[Source data]
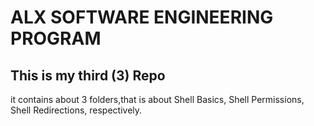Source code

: # ALX SOFTWARE ENGINEERING PROGRAM
## This is my third (3) Repo
it contains about 3 folders,that is about Shell Basics, Shell Permissions, Shell Redirections, respectively.
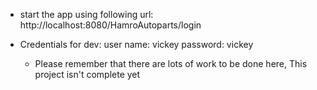 - start the app using following url:
	http://localhost:8080/HamroAutoparts/login
	
	
- Credentials for dev:
	user name: vickey
	password: vickey
	
	
	- Please remember that there are lots of work to be done here, This project isn't complete yet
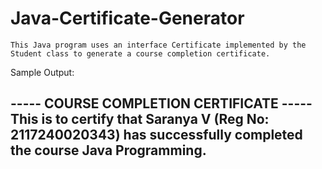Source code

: # Java-Certificate-Generator
    This Java program uses an interface Certificate implemented by the Student class to generate a course completion certificate.

Sample Output:

----- COURSE COMPLETION CERTIFICATE -----
This is to certify that Saranya V (Reg No: 2117240020343) has successfully completed the course Java Programming.
------------------------------------------
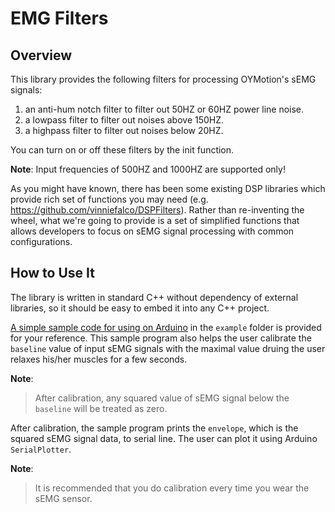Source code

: # EMG Filters

## Overview
This library provides the following filters for processing OYMotion's sEMG
signals:

1. an anti-hum notch filter to filter out 50HZ or 60HZ power line noise.
2. a lowpass filter to filter out noises above 150HZ.
3. a highpass filter to filter out noises below 20HZ.

You can turn on or off these filters by the init function.

**Note**:
Input frequencies of 500HZ and 1000HZ are supported only!

As you might have known, there has been some existing DSP libraries which
provide rich set of functions you may need (e.g. https://github.com/vinniefalco/DSPFilters).
Rather than re-inventing the wheel, what we're going to provide is
a set of simplified functions that allows developers to focus on sEMG signal
processing with common configurations.

## How to Use It
The library is written in standard C++ without dependency of external
libraries, so it should be easy to embed it into any C++ project.

[A simple sample code for using on Arduino][ArduinoSampleCode] in the `example`
folder is provided for your reference. This sample program also helps the user
calibrate the `baseline` value of input sEMG signals with the maximal value
druing the user relaxes his/her muscles for a few seconds.

**Note**:
> After calibration, any squared value of sEMG signal below the `baseline`
> will be treated as zero.

After calibration, the sample program prints the `envelope`, which is the
squared sEMG signal data, to serial line. The user can plot it using
Arduino `SerialPlotter`.

**Note**:
> It is recommended that you do calibration every time you wear
> the sEMG sensor.

[ArduinoSampleCode]: https://github.com/oymotion/EMGFilters/blob/master/examples/SimpleEMGFilters/SimpleEMGFilters.ino
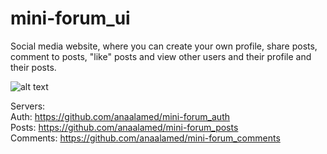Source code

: # mini-forum_ui
Social media website, where you can create your own profile, share posts, comment to posts, "like" posts and view other users and their profile and their posts.

![alt text](http://portfolio-website-ana.herokuapp.com/images/forum.png)

Servers:  
Auth: https://github.com/anaalamed/mini-forum_auth  
Posts: https://github.com/anaalamed/mini-forum_posts  
Comments: https://github.com/anaalamed/mini-forum_comments  

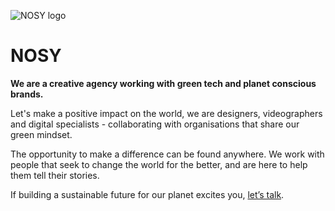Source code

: ![NOSY logo](/assets/images/electrocat.png)

# NOSY

**We are a creative agency working with green tech and planet conscious brands.**

Let's make a positive impact on the world, we are designers, videographers and digital specialists - collaborating with organisations that share our green mindset.

The opportunity to make a difference can be found anywhere. We work with people that seek to change the world for the better, and are here to help them tell their stories.

If building a sustainable future for our planet excites you, [let’s talk](https://nosy.agency/).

Task brief.
Which lines above hold the string "noises"? Please copy all of them.

Result.
2. a lowpass filter to filter out noises above 150HZ.
3. a highpass filter to filter out noises below 20HZ.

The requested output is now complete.